Na avaliação da especialista, as empresas precisam se reposicionar diante desse novo perfil de trabalhador. “Não basta pensar em reter. É necessário criar ambientes nos quais as pessoas queiram permanecer e crescer. Programas de desenvolvimento, mobilidade interna e trilhas de aprendizado aumentam o valor percebido da permanência. Além disso, é preciso oferecer rotas de progressão mais curtas, dar espaço ao propósito e assegurar um ambiente psicologicamente saudável. Muitos trabalhadores não aceitam mais ambientes tóxicos”, afirma.
A flexibilidade aparece como ponto central nessa equação. “Depois da pandemia, muitos experimentaram o home office e não aceitam mais modelos rígidos. Para a Geração Z, flexibilidade e autonomia deixaram de ser benefício, são condições básicas”, conclui Ana Cecília.

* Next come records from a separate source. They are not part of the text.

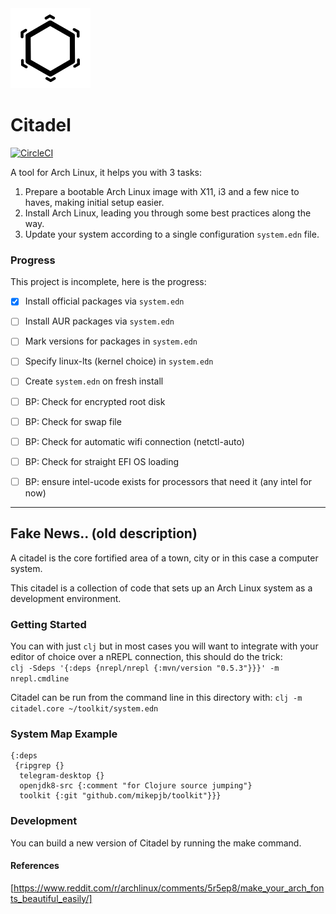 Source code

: <img src="citadel-logo.svg" alt="Citadel Logo" width="128" height="128">

# Citadel

[![CircleCI](https://circleci.com/gh/mikepjb/citadel.svg?style=svg)](https://circleci.com/gh/mikepjb/citadel)

A tool for Arch Linux, it helps you with 3 tasks:

1. Prepare a bootable Arch Linux image with X11, i3 and a few nice to haves, making initial setup easier.
2. Install Arch Linux, leading you through some best practices along the way.
3. Update your system according to a single configuration `system.edn` file.

### Progress

This project is incomplete, here is the progress:

- [x] Install official packages via `system.edn`
- [ ] Install AUR packages via `system.edn`
- [ ] Mark versions for packages in `system.edn`
- [ ] Specify linux-lts (kernel choice) in `system.edn`
- [ ] Create `system.edn` on fresh install
- [ ] BP: Check for encrypted root disk
- [ ] BP: Check for swap file
- [ ] BP: Check for automatic wifi connection (netctl-auto)
- [ ] BP: Check for straight EFI OS loading
- [ ] BP: ensure intel-ucode exists for processors that need it (any intel for now)


---

## Fake News.. (old description)

A citadel is the core fortified area of a town, city or in this case a computer system.

This citadel is a collection of code that sets up an Arch Linux system as a development environment.

### Getting Started

You can with just `clj` but in most cases you will want to integrate with your editor of choice over a nREPL connection, this should do the trick:  
`clj -Sdeps '{:deps {nrepl/nrepl {:mvn/version "0.5.3"}}}' -m nrepl.cmdline`

Citadel can be run from the command line in this directory with:
`clj -m citadel.core ~/toolkit/system.edn`

### System Map Example

```
{:deps
 {ripgrep {}
  telegram-desktop {}
  openjdk8-src {:comment "for Clojure source jumping"}
  toolkit {:git "github.com/mikepjb/toolkit"}}}
```

### Development

You can build a new version of Citadel by running the make command.

#### References

[https://www.reddit.com/r/archlinux/comments/5r5ep8/make_your_arch_fonts_beautiful_easily/]
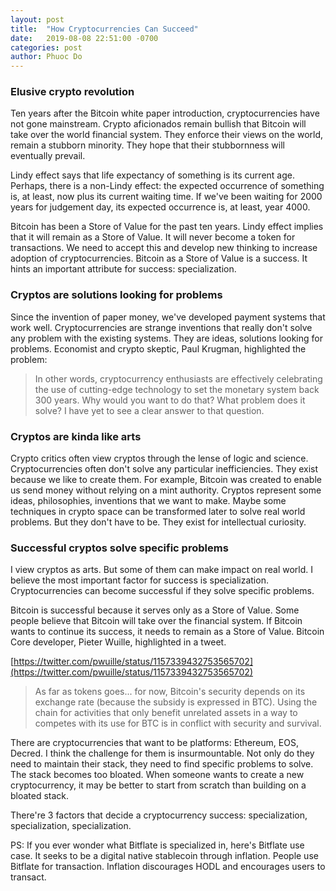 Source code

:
 ```yaml
---
layout: post
title:  "How Cryptocurrencies Can Succeed"
date:   2019-08-08 22:51:00 -0700
categories: post
author: Phuoc Do
---
```


### Elusive crypto revolution

Ten years after the Bitcoin white paper introduction, cryptocurrencies have not gone mainstream. Crypto aficionados remain bullish that Bitcoin will take over the world financial system. They enforce their views on the world, remain a stubborn minority. They hope that their stubbornness will eventually prevail.

Lindy effect says that life expectancy of something is its current age. Perhaps, there is a non-Lindy effect: the expected occurrence of something is, at least, now plus its current waiting time. If we've been waiting for 2000 years for judgement day, its expected occurrence is, at least, year 4000.

Bitcoin has been a Store of Value for the past ten years. Lindy effect implies that it will remain as a Store of Value. It will never become a token for transactions. We need to accept this and develop new thinking to increase adoption of cryptocurrencies. Bitcoin as a Store of Value is a success. It hints an important attribute for success: specialization.

### Cryptos are solutions looking for problems

Since the invention of paper money, we've developed payment systems that work well. Cryptocurrencies are strange inventions that really don't solve any problem with the existing systems. They are ideas, solutions looking for problems. Economist and crypto skeptic, Paul Krugman, highlighted the problem:

> In other words, cryptocurrency enthusiasts are effectively celebrating the use of cutting-edge technology to set the monetary system back 300 years. Why would you want to do that? What problem does it solve? I have yet to see a clear answer to that question.

### Cryptos are kinda like arts

Crypto critics often view cryptos through the lense of logic and science. Cryptocurrencies often don't solve any particular inefficiencies. They exist because we like to create them. For example, Bitcoin was created to enable us send money without relying on a mint authority. Cryptos represent some ideas, philosophies, inventions that we want to make. Maybe some techniques in crypto space can be transformed later to solve real world problems. But they don't have to be. They exist for intellectual curiosity.

### Successful cryptos solve specific problems

I view cryptos as arts. But some of them can make impact on real world. I believe the most important factor for success is specialization. Cryptocurrencies can become successful if they solve specific problems.

Bitcoin is successful because it serves only as a Store of Value. Some people believe that Bitcoin will take over the financial system. If Bitcoin wants to continue its success, it needs to remain as a Store of Value. Bitcoin Core developer, Pieter Wuille, highlighted in a tweet.

[https://twitter.com/pwuille/status/1157339432753565702](https://twitter.com/pwuille/status/1157339432753565702)

> As far as tokens goes... for now, Bitcoin's security depends on its exchange rate (because the subsidy is expressed in BTC). Using the chain for activities that only benefit unrelated assets in a way to competes with its use for BTC is in conflict with security and survival.

There are cryptocurrencies that want to be platforms: Ethereum, EOS, Decred. I think the challenge for them is insurmountable. Not only do they need to maintain their stack, they need to find specific problems to solve. The stack becomes too bloated. When someone wants to create a new cryptocurrency, it may be better to start from scratch than building on a bloated stack.

There're 3 factors that decide a cryptocurrency success: specialization, specialization, specialization.

PS: If you ever wonder what Bitflate is specialized in, here's Bitflate use case. It seeks to be a digital native stablecoin through inflation. People use Bitflate for transaction. Inflation discourages HODL and encourages users to transact.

O movimento de crescimento nas demissões voluntárias não surgiu em 2025, mas se intensificou. Em 2021, os desligamentos sem justa causa representavam 41% do total, contra 38% a pedido. Em 2024, os percentuais quase empataram: 40% sem justa causa e 39% voluntários. Neste ano, pela primeira vez, houve inversão da curva.
Apesar da mudança, Scorsatto avalia que não há impacto econômico negativo. “As pessoas rapidamente se recolocam em outra oportunidade CLT, ou então abrem um negócio, viram PJ, MEI ou trabalham em serviços como Uber. Elas continuam ativas no mercado de trabalho. Tanto é que, neste trimestre, temos a menor taxa de desemprego dos últimos 12 anos”, afirma.
A inversão registrada no primeiro semestre de 2025 sinaliza um novo comportamento do trabalhador gaúcho, que, diante de mais opções de ocupação, passa a priorizar qualidade de vida, ambiente saudável e flexibilidade. Para empresas, o cenário impõe o desafio de repensar estratégias de atração e retenção de talentos em um mercado cada vez mais competitivo.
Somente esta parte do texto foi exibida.